Landim — A polpa é seca e a casca, parda e grossa. É indicada para a feitura de farinha.

Manteiga — De tamanho reduzido, a variedade é muito tenra e, por isso mesmo, apreciada.

Suíça — Arredondada, com um formato que lembra o cará e a bata-ta-doce, a raiz tem casca grossa.

As variedades de mandioca-brava mais cultivadas são:

Açu ou de 14 palmos — A raiz alcança até 3 metros de comprimento, 16 a 20 centímetros de diâmetro e peso aproximado de 16 quilos. A casca é preta, carnosa e leitosa. É muito utilizada na fabricação de farinha.

Barroso — De bom tamanho, tem casca grossa. Com ela se obtém farinha de boa qualidade.

Caboclinha — Curta e grossa, com polpa seca, resulta em farinha de boa qualidade.

Periquito — Também grossa, a variedade tem polpa rica que oferece farinha de excelente qualidade.

Parati — O fácil cultivo e rapidez de colheita — o que pode ser feito oito meses após o plantio — faz com que seja muito apreciada pelos cultivadores.

Puri — Com raízes bem grandes. Após a industrialização, resulta na conhecida “farinha de mesa”.

São-pedrinho — Curta e grossa, tem a peculiaridade de soltar a casca à medida que amadurece.

ALGUNS TRUQUES NO USO DAS MANDIOCAS

A compra, conservação e preparo da mandioca merece cuidados especiais. Alguns truques facilitam essas tarefas:

1) Dependendo da variedade, a polpa deve apresentar coloração branca ou amarelada, uniforme e sem manchas pretas. Deve conter também certa umidade e, a casca, soltar-se com facilidade.

2) Quando inteira, convém não ser conservada por mais de dois dias. Descascada, pode ser guardada por mais tempo, desde que colocada numa vasilha cheia de água na geladeira.

3) O alimento deve ser cozido em panela aberta para que o ácido cianídrico que contém se volatilize. Aliás, 10 a 15 minutos bastam para deixar a mandioca no ponto.

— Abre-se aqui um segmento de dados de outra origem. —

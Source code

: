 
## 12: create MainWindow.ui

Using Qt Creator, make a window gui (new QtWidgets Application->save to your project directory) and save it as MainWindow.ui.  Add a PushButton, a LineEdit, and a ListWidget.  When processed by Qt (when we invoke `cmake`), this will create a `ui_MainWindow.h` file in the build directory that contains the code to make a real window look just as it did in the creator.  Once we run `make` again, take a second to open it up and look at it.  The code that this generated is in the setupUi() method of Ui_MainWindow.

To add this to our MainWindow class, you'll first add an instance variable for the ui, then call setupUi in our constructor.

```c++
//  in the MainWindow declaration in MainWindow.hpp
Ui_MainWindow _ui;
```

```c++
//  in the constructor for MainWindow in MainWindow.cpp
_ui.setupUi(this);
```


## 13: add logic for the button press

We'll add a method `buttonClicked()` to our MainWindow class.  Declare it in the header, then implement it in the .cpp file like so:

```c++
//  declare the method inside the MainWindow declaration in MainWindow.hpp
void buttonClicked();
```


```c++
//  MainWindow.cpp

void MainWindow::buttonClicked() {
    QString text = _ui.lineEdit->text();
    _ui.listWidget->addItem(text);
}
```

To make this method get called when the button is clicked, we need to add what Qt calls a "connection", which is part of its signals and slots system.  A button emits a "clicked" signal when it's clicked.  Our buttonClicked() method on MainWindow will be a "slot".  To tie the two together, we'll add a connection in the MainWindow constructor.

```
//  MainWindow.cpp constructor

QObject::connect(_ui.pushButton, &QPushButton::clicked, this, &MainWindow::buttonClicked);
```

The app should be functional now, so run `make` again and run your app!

4) Para fritar a mandioca, é preciso cozinhá-la antes.

5) A mandioca é assada inteira e em forno quente (por cerca de 45 a 60 minutos). Só depois disso é que se pode retirar a casca. Assada diretamente sobre brasa, transforma-se num prato delicioso.

6) Excelente para ser acrescentada à água de cozimento de feijão, pode (também depois de cozida) ser servida com molho de tomate, pimenta e rodelas de cebola.

7) Para quatro pessoas, é. suficiente meio quilo de mandioca.